- Task statement -
Output all entries verbatim. Skip pictures.

- Recorded information -
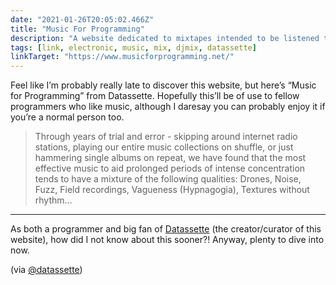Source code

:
 ```yaml
---
date: "2021-01-26T20:05:02.466Z"
title: "Music For Programming"
description: "A website dedicated to mixtapes intended to be listened to while programming"
tags: [link, electronic, music, mix, djmix, datassette]
linkTarget: "https://www.musicforprogramming.net/"
---
```

Feel like I’m probably really late to discover this website, but here’s “Music for Programming” from Datassette. Hopefully this’ll be of use to fellow programmers who like music, although I daresay you can probably enjoy it if you’re a normal person too.

> Through years of trial and error - skipping around internet radio stations, playing our entire music collections on shuffle, or just hammering single albums on repeat, we have found that the most effective music to aid prolonged periods of intense concentration tends to have a mixture of the following qualities:  Drones, Noise, Fuzz, Field recordings, Vagueness (Hypnagogia), Textures without rhythm…
---

As both a programmer and big fan of [Datassette](http://datassette.net/) (the creator/curator of this website), how did I not know about this sooner?! Anyway, plenty to dive into now.

(via [@datassette](https://twitter.com/datassette))
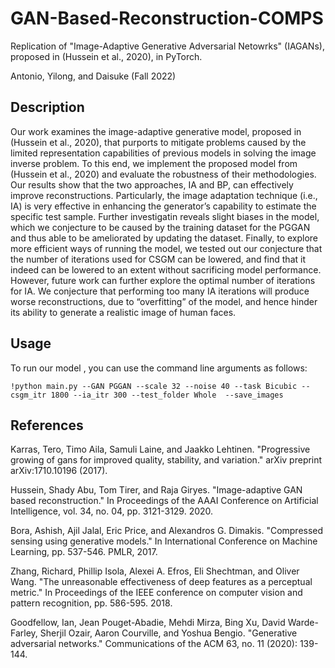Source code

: # GAN-Based-Reconstruction-COMPS

Replication of "Image-Adaptive Generative Adversarial Netowrks" (IAGANs), proposed in (Hussein et al., 2020), in PyTorch. 

Antonio, Yilong, and Daisuke (Fall 2022)

## Description

Our work examines the image-adaptive generative model, proposed in (Hussein et al., 2020), that purports to mitigate problems caused by the limited representation capabilities of previous models in solving the image inverse problem. To this end, we implement the proposed model from (Hussein et al., 2020) and evaluate the robustness of their methodologies. Our results show that the two approaches, IA and BP, can effectively improve reconstructions. Particularly, the image adaptation technique (i.e., IA) is very effective in enhancing the generator’s capability to estimate the specific test sample. Further investigatin reveals slight biases in the model, which we conjecture to be caused by the training dataset for the PGGAN and thus able to be ameliorated by updating the dataset. Finally, to explore more efficient ways of running the model, we tested out our conjecture that the number of iterations used for CSGM can be lowered, and find that it indeed can be lowered to an extent without sacrificing model performance. However, future work can further explore the optimal number of iterations for IA. We conjecture that performing too many IA iterations will produce worse reconstructions, due to “overfitting” of the model, and hence hinder its ability to generate a realistic image of human faces.

## Usage
To run our model , you can use the command line arguments as follows:

``` 
!python main.py --GAN PGGAN --scale 32 --noise 40 --task Bicubic --csgm_itr 1800 --ia_itr 300 --test_folder Whole  --save_images 
```

## References
Karras, Tero, Timo Aila, Samuli Laine, and Jaakko Lehtinen. "Progressive growing of gans for improved quality, stability, and variation." arXiv preprint arXiv:1710.10196 (2017).

Hussein, Shady Abu, Tom Tirer, and Raja Giryes. "Image-adaptive GAN based reconstruction." In Proceedings of the AAAI Conference on Artificial Intelligence, vol. 34, no. 04, pp. 3121-3129. 2020.

Bora, Ashish, Ajil Jalal, Eric Price, and Alexandros G. Dimakis. "Compressed sensing using generative models." In International Conference on Machine Learning, pp. 537-546. PMLR, 2017.

Zhang, Richard, Phillip Isola, Alexei A. Efros, Eli Shechtman, and Oliver Wang. "The unreasonable effectiveness of deep features as a perceptual metric." In Proceedings of the IEEE conference on computer vision and pattern recognition, pp. 586-595. 2018.

Goodfellow, Ian, Jean Pouget-Abadie, Mehdi Mirza, Bing Xu, David Warde-Farley, Sherjil Ozair, Aaron Courville, and Yoshua Bengio. "Generative adversarial networks." Communications of the ACM 63, no. 11 (2020): 139-144.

- Answer space -
Source code

:
 ```yaml
---
date: "2021-01-26T20:05:02.466Z"
title: "Music For Programming"
description: "A website dedicated to mixtapes intended to be listened to while programming"
tags: [link, electronic, music, mix, djmix, datassette]
linkTarget: "https://www.musicforprogramming.net/"
---
```

Feel like I’m probably really late to discover this website, but here’s “Music for Programming” from Datassette. Hopefully this’ll be of use to fellow programmers who like music, although I daresay you can probably enjoy it if you’re a normal person too.

> Through years of trial and error - skipping around internet radio stations, playing our entire music collections on shuffle, or just hammering single albums on repeat, we have found that the most effective music to aid prolonged periods of intense concentration tends to have a mixture of the following qualities:  Drones, Noise, Fuzz, Field recordings, Vagueness (Hypnagogia), Textures without rhythm…
---

As both a programmer and big fan of [Datassette](http://datassette.net/) (the creator/curator of this website), how did I not know about this sooner?! Anyway, plenty to dive into now.

(via [@datassette](https://twitter.com/datassette))
Source code

: # GAN-Based-Reconstruction-COMPS

Replication of "Image-Adaptive Generative Adversarial Netowrks" (IAGANs), proposed in (Hussein et al., 2020), in PyTorch. 

Antonio, Yilong, and Daisuke (Fall 2022)

## Description

Our work examines the image-adaptive generative model, proposed in (Hussein et al., 2020), that purports to mitigate problems caused by the limited representation capabilities of previous models in solving the image inverse problem. To this end, we implement the proposed model from (Hussein et al., 2020) and evaluate the robustness of their methodologies. Our results show that the two approaches, IA and BP, can effectively improve reconstructions. Particularly, the image adaptation technique (i.e., IA) is very effective in enhancing the generator’s capability to estimate the specific test sample. Further investigatin reveals slight biases in the model, which we conjecture to be caused by the training dataset for the PGGAN and thus able to be ameliorated by updating the dataset. Finally, to explore more efficient ways of running the model, we tested out our conjecture that the number of iterations used for CSGM can be lowered, and find that it indeed can be lowered to an extent without sacrificing model performance. However, future work can further explore the optimal number of iterations for IA. We conjecture that performing too many IA iterations will produce worse reconstructions, due to “overfitting” of the model, and hence hinder its ability to generate a realistic image of human faces.

## Usage
To run our model , you can use the command line arguments as follows:

``` 
!python main.py --GAN PGGAN --scale 32 --noise 40 --task Bicubic --csgm_itr 1800 --ia_itr 300 --test_folder Whole  --save_images 
```

## References
Karras, Tero, Timo Aila, Samuli Laine, and Jaakko Lehtinen. "Progressive growing of gans for improved quality, stability, and variation." arXiv preprint arXiv:1710.10196 (2017).

Hussein, Shady Abu, Tom Tirer, and Raja Giryes. "Image-adaptive GAN based reconstruction." In Proceedings of the AAAI Conference on Artificial Intelligence, vol. 34, no. 04, pp. 3121-3129. 2020.

Bora, Ashish, Ajil Jalal, Eric Price, and Alexandros G. Dimakis. "Compressed sensing using generative models." In International Conference on Machine Learning, pp. 537-546. PMLR, 2017.

Zhang, Richard, Phillip Isola, Alexei A. Efros, Eli Shechtman, and Oliver Wang. "The unreasonable effectiveness of deep features as a perceptual metric." In Proceedings of the IEEE conference on computer vision and pattern recognition, pp. 586-595. 2018.

Goodfellow, Ian, Jean Pouget-Abadie, Mehdi Mirza, Bing Xu, David Warde-Farley, Sherjil Ozair, Aaron Courville, and Yoshua Bengio. "Generative adversarial networks." Communications of the ACM 63, no. 11 (2020): 139-144.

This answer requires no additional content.